Distributed databases: partitioning, replication, 2PC, CAP
Once data outgrows one machine and the network can drop messages, a transaction has to give something up. This last lesson takes the single-node engine you built over fifteen weeks and spreads it across machines, then names exactly what breaks and what you trade to fix it.
By the end you can
- Choose hash versus range partitioning and explain why one fans out range queries and the other hotspots.
- Reason about leader/follower and quorum replication, and read the W + R > N overlap rule.
- Walk two-phase commit, locate the in-doubt state, and explain why a coordinator crash blocks.
- State the CAP theorem precisely (consistency means linearizability, not the C in ACID) and add the PACELC else-branch.
- Explain how consensus (Raft, equivalent to Multi-Paxos) replicates the coordinator log so a minority can fail without blocking.

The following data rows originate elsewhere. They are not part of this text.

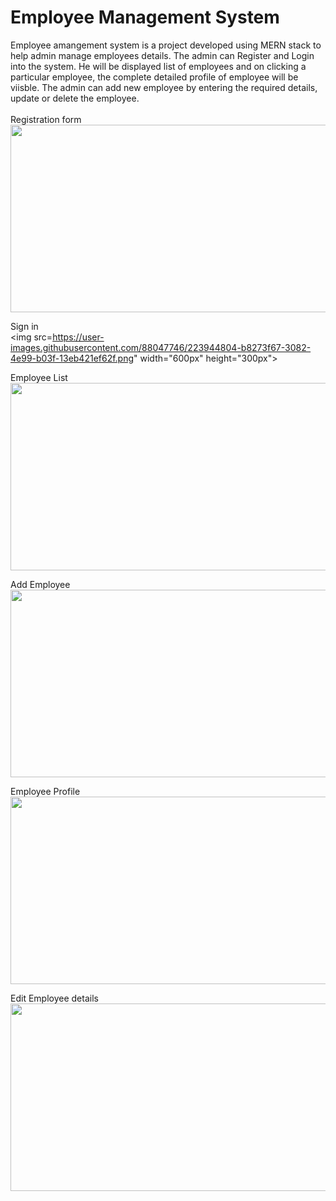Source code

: # Employee Management System
 
Employee amangement system is a project developed using MERN stack to help admin manage employees details. The admin can Register and Login into the system. He will be displayed list of employees and on clicking a particular employee, the complete detailed profile of employee will be viisble. The admin can add new employee by entering the required details, update or delete the employee.  
<br>
Registration form <br>
<img src="https://user-images.githubusercontent.com/88047746/223944753-d4f98508-80d4-40bd-9c02-1c900220b1a9.png" width="600px" height="300px">


Sign in <br>
<img src=https://user-images.githubusercontent.com/88047746/223944804-b8273f67-3082-4e99-b03f-13eb421ef62f.png" width="600px" height="300px">


Employee List <br>
<img src="https://user-images.githubusercontent.com/88047746/223944895-783f97e9-98cb-457e-a57d-ac8a2393f7a4.png" width="600px" height="300px">


Add Employee <br>
<img src="https://user-images.githubusercontent.com/88047746/223945010-4a2d14f3-7cf0-49a8-8161-0d394509c535.png" width="600px" height="300px">


Employee Profile <br>
<img src="https://user-images.githubusercontent.com/88047746/223945131-8b96b725-c4d0-4157-9c18-90d925f42ed7.png" width="600px" height="300px">


Edit Employee details <br>
<img src="https://user-images.githubusercontent.com/88047746/223945178-e39ec6ca-1ead-4db5-b78f-3f4b7d0fd4d6.png" width="600px" height="300px">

Hold the two journeys of this course in mind. Journey 1 sent
SELECT name FROM emp WHERE salary > 75000 ORDER BY name down the stack: parser
(week 8), optimizer (week 11),
executor (weeks 9 and 10),
index (weeks 6 and 7),
buffer pool (weeks 4 and 5),
storage (weeks 2 and 3).
Journey 2 sent UPDATE account SET balance = balance - 100 WHERE id = 42 through
concurrency control (week 13) and the write-ahead log
(week 14). Every one of those layers assumed a single
machine. Last week (week 15) we kept the single machine
but changed its storage shape to the log-structured merge tree.
This week does not add a layer below storage. It takes the whole engine and copies it onto many
machines connected by a network that can drop and delay messages. Three new problems appear and each
maps back onto something you already know. Splitting emp across machines is the hash
versus B+tree trade-off from weeks 6 and 7, now at cluster scale. Keeping copies of a partition is
durability (week 14) extended across nodes. Committing
the UPDATE when account rows for two transfers live on two machines is
atomicity (week 12) extended across nodes, and that is
where the network can hurt you. The layer above hands in a transaction or a query; this layer decides
which machines hold the rows, how many copies agree before a write returns, and what answer a read
gets when the network splits the cluster in two.

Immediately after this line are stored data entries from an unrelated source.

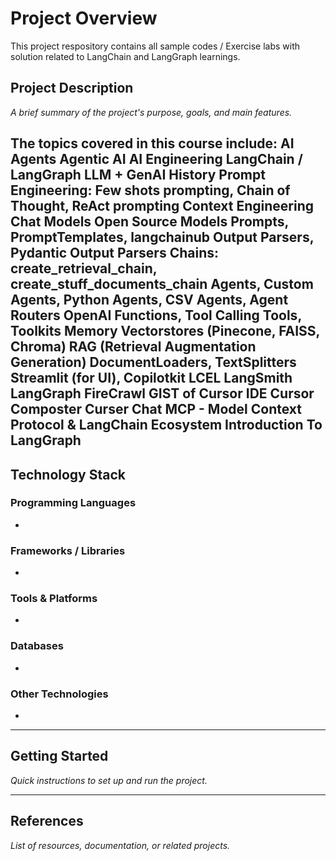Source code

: # Project Overview
This project respository contains all sample codes / Exercise labs with solution related to LangChain and LangGraph learnings.

## Project Description
_A brief summary of the project's purpose, goals, and main features._

The topics covered in this course include:
    AI Agents
    Agentic AI
    AI Engineering
    LangChain / LangGraph
    LLM + GenAI History
    Prompt Engineering: Few shots prompting, Chain of Thought, ReAct prompting
    Context Engineering
    Chat Models
    Open Source Models
    Prompts, PromptTemplates, langchainub
    Output Parsers, Pydantic Output Parsers
    Chains: create_retrieval_chain, create_stuff_documents_chain
    Agents, Custom Agents, Python Agents, CSV Agents, Agent Routers
    OpenAI Functions, Tool Calling
    Tools, Toolkits
    Memory
    Vectorstores (Pinecone, FAISS, Chroma)
    RAG (Retrieval Augmentation Generation)
    DocumentLoaders, TextSplitters
    Streamlit (for UI), Copilotkit
    LCEL
    LangSmith
    LangGraph
    FireCrawl
    GIST of Cursor IDE 
    Cursor Composter
    Curser Chat
    MCP - Model Context Protocol & LangChain Ecosystem
    Introduction To LangGraph
---

## Technology Stack

### Programming Languages
- 

### Frameworks / Libraries
- 

### Tools & Platforms
- 

### Databases
- 

### Other Technologies
- 

---

## Getting Started
_Quick instructions to set up and run the project._

---

## References
_List of resources, documentation, or related projects._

On one machine, "did the write happen" has a yes or no answer the moment fsync returns. Across machines, the question becomes "did enough of them agree, and can they still talk to each other." A dropped message turns a local fact into a negotiation. Distributed databases are mostly about what you do when that negotiation cannot finish in time.

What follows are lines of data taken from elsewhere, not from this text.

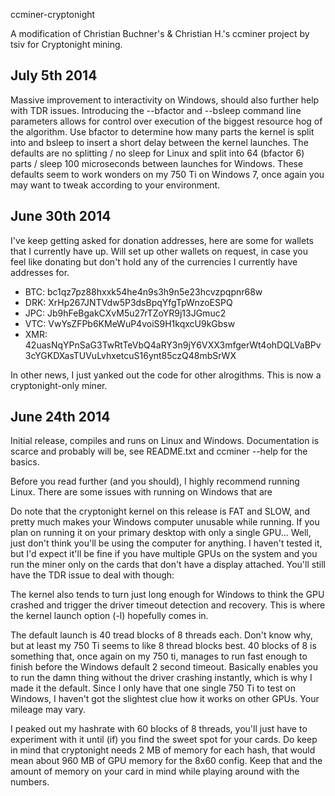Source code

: ccminer-cryptonight

A modification of Christian Buchner's &amp; Christian H.'s
ccminer project by tsiv for Cryptonight mining.

July 5th 2014
-------------

Massive improvement to interactivity on Windows, should also further help with TDR issues.
Introducing the --bfactor and --bsleep command line parameters allows for control over
execution of the biggest resource hog of the algorithm. Use bfactor to determine how
many parts the kernel is split into and bsleep to insert a short delay between the kernel
launches. The defaults are no splitting / no sleep for Linux and split into 64 (bfactor 6)
parts / sleep 100 microseconds between launches for Windows. These defaults seem to work
wonders on my 750 Ti on Windows 7, once again you may want to tweak according to your 
environment.

June 30th 2014
--------------

I've keep getting asked for donation addresses, here are some
for wallets that I currently have up. Will set up other wallets
on request, in case you feel like donating but don't hold any
of the currencies I currently have addresses for.

* BTC: bc1qz7pz88hxxk54he4n9s3h9n5e23hcvzpqpnr68w
* DRK: XrHp267JNTVdw5P3dsBpqYfgTpWnzoESPQ
* JPC: Jb9hFeBgakCXvM5u27rTZoYR9j13JGmuc2
* VTC: VwYsZFPb6KMeWuP4voiS9H1kqxcU9kGbsw
* XMR: 42uasNqYPnSaG3TwRtTeVbQ4aRY3n9jY6VXX3mfgerWt4ohDQLVaBPv3cYGKDXasTUVuLvhxetcuS16ynt85czQ48mbSrWX

In other news, I just yanked out the code for other alrogithms.
This is now a cryptonight-only miner.


June 24th 2014
--------------

Initial release, compiles and runs on Linux and Windows. 
Documentation is scarce and probably will be, see README.txt
and ccminer --help for the basics.

Before you read further (and you should), I highly recommend
running Linux. There are some issues with running on Windows
that are 

Do note that the cryptonight kernel on this release is FAT
and SLOW, and pretty much makes your Windows computer
unusable while running. If you plan on running it on your
primary desktop with only a single GPU... Well, just don't 
think you'll be using the computer for anything. I haven't
tested it, but I'd expect it'll be fine if you have multiple
GPUs on the system and you run the miner only on the cards
that don't have a display attached. You'll still have the
TDR issue to deal with though:

The kernel also tends to turn just long enough for Windows 
to think the GPU crashed and trigger the driver timeout 
detection and recovery. This is where the kernel launch 
option (-l) hopefully comes in.

The default launch is 40 tread blocks of 8 threads each. Don't
know why, but at least my 750 Ti seems to like 8 thread blocks
best. 40 blocks of 8 is something that, once again on my 750 ti,
manages to run fast enough to finish before the Windows default
2 second timeout. Basically enables you to run the damn thing
without the driver crashing instantly, which is why I made
it the default. Since I only have that one single 750 Ti
to test on Windows, I haven't got the slightest clue how
it works on other GPUs. Your mileage may vary.

I peaked out my hashrate with 60 blocks of 8 threads, you'll
just have to experiment with it until (if) you find the sweet
spot for your cards. Do keep in mind that cryptonight needs
2 MB of memory for each hash, that would mean about 960 MB
of GPU memory for the 8x60 config. Keep that and the amount
of memory on your card in mind while playing around with 
the numbers.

Partitioning: split the rows by hash or by range
One node has finite disk, finite memory, and one failure domain. When the table or the request rate exceeds it, you split the rows across machines. This is horizontal partitioning, also called sharding: each row lives on exactly one shard, chosen by a partition key. Two strategies dominate, and they are the same two ideas as a hash index versus a B+tree.
A B+tree (week 6) keeps keys in order, so it answers
range queries by descending once and walking linked leaves. A hash index
(week 7) scatters keys for O(1) point lookups but cannot
range, because hashing destroys order. Sharding inherits exactly this fork. Hash partitioning sends
a row to hash(key) mod N, spreading load evenly but scattering adjacent keys across all
shards. Range partitioning gives each shard a contiguous key interval, so a range query hits a
contiguous set of shards, but monotonically increasing keys (timestamps, auto-increment ids) all
land on the last shard and create a write hotspot.
Bigtable range-partitions every table by its lexicographic row key into tablets, each
roughly 100 to 200 MB, auto-splitting as they grow, and locates them through a three-level structure
(a Chubby file points to a root tablet, which points to METADATA tablets, which point to user tablets)
that addresses up to 261 bytes of data
[Bigtable, OSDI 2006, Section 5.1].
Because keys are sorted, the Webtable trick reverses hostnames so maps.google.com/index.html
is stored as com.google.maps/index.html, putting one domain's pages in adjacent rows.
PostgreSQL supports PARTITION BY RANGE, LIST, and HASH but only
within a single server; cross-node sharding needs an extension or a fork
[PG docs, Table Partitioning].
Replication: keep copies, then choose how many must agree
Partitioning spreads load but makes every shard a new single point of failure: lose its machine and you lose that slice of the table. So you keep copies. Replication serves two ends at once, surviving a node failure and scaling reads, but it raises a question a single node never had: when a write arrives, how many copies must store it before you tell the client "committed"?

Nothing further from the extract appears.